Streaming music company Spotify filed to go public today. The uncommon IPO-less IPO paperwork laid bare reams of financial data, from the amount of money the company makes from each user to how much its shareholders stand to gain.
Here’s some of that information in chart form:
Spotify has filed to go public at a moment when streaming revenues have begun to help compensate for years of declining physical sales.
Revenue is growing faster than costs, specifically its royalty payments, which means Spotify’s gross margins are going up. They hit 21 percent last year.
Spotify makes most of its revenue — 90 percent — from its paying, or premium, subscribers. In 2017, the company clocked €3.7 billion in premium revenue. Spotify also makes money from ads, which non-paying users have to listen to in order to stream music.

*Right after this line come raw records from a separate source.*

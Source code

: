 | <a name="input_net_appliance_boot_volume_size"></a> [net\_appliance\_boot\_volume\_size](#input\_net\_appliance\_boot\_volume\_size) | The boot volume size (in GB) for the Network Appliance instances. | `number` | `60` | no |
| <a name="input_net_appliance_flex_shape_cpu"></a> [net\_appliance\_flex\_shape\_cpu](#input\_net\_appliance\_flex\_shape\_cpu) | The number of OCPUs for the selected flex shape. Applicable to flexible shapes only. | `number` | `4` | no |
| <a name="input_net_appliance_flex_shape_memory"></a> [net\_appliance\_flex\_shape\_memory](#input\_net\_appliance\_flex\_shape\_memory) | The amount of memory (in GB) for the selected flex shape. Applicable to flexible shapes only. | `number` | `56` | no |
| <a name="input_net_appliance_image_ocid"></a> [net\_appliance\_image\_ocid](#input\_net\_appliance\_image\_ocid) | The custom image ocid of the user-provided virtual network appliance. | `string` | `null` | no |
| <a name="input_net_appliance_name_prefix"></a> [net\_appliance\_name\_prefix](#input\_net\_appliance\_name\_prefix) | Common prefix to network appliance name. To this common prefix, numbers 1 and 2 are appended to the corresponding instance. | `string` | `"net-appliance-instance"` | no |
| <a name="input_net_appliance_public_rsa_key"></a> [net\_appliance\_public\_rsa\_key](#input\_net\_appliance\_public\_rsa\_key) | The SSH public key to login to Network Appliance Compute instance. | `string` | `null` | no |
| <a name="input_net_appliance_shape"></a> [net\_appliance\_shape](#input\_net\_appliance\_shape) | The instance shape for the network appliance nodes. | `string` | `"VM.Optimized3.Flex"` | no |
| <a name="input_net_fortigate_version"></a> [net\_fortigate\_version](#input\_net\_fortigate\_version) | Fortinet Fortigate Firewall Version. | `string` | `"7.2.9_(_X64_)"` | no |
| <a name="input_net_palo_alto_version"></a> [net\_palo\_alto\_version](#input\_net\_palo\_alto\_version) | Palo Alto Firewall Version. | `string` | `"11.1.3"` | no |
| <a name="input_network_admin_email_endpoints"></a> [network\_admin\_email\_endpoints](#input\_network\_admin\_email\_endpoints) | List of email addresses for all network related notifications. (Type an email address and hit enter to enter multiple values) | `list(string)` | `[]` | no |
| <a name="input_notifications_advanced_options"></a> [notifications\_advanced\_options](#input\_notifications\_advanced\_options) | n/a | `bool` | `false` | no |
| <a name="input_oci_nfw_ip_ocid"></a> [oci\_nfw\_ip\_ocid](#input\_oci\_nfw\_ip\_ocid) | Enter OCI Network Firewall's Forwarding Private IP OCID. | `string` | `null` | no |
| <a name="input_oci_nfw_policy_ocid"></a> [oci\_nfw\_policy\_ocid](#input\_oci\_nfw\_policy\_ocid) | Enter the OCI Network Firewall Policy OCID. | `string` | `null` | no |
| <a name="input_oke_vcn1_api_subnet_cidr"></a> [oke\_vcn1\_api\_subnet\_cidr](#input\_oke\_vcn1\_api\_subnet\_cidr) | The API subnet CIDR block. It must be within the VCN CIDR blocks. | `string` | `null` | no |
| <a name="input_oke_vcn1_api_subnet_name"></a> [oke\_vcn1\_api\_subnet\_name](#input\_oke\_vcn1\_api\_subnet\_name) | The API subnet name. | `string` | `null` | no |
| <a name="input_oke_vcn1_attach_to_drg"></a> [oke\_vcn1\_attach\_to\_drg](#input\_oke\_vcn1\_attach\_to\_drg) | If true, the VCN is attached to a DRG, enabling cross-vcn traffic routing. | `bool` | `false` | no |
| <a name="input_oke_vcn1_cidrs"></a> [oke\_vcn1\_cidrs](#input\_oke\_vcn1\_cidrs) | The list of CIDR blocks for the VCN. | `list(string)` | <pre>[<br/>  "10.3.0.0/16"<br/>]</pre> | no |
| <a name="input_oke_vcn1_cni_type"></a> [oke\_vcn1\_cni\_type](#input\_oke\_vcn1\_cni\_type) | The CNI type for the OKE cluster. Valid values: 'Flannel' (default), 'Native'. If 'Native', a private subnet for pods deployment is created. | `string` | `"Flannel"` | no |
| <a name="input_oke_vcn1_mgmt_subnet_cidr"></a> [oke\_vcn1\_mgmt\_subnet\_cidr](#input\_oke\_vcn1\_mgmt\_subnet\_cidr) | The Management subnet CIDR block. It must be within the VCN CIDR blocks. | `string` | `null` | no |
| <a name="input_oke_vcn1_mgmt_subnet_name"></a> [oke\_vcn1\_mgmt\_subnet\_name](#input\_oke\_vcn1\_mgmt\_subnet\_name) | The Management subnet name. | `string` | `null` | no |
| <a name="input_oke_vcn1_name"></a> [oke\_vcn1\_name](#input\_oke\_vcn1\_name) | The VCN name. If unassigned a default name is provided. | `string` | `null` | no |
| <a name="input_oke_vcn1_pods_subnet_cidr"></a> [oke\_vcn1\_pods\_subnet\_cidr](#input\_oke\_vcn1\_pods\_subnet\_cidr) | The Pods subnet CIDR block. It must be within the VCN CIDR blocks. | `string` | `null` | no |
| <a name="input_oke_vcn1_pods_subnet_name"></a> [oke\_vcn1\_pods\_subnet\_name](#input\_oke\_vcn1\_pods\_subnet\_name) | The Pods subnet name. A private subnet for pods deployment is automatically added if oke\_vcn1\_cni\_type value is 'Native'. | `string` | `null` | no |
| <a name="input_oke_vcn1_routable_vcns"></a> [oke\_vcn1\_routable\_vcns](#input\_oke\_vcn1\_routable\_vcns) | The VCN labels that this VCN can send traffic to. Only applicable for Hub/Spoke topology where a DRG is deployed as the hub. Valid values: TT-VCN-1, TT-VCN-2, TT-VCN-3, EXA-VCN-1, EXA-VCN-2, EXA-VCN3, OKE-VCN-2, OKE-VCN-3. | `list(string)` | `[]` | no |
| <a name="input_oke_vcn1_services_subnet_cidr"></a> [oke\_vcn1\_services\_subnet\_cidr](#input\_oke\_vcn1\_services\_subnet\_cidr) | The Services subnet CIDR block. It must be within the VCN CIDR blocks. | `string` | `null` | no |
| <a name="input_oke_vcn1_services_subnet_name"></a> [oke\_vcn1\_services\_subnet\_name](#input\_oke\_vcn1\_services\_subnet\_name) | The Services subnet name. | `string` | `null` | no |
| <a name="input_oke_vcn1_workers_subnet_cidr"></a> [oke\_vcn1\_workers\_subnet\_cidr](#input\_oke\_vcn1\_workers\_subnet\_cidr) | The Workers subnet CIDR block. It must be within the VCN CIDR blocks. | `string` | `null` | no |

The average revenue Spotify makes from each of its paying users declined to €5.32, or about $6.50 per user. That’s down 14 percent from a year ago, thanks to growth of the family plans, which allows more people to share a subscription.
Spotify’s premium subscribers grew to 71 million last year, up 43 million from 2015. Meanwhile, its churn rate — the share of cancelations out of total subscribers — declined to 5.5 percent, down from 7.7 percent two years ago. Spotify also credits family plans with higher user retention.
Spotify CEO Daniel Ek owns the biggest proportion of regular shares at about 26 percent. At nearly 6 percent, Sony surprisingly has the biggest stake out of any music label.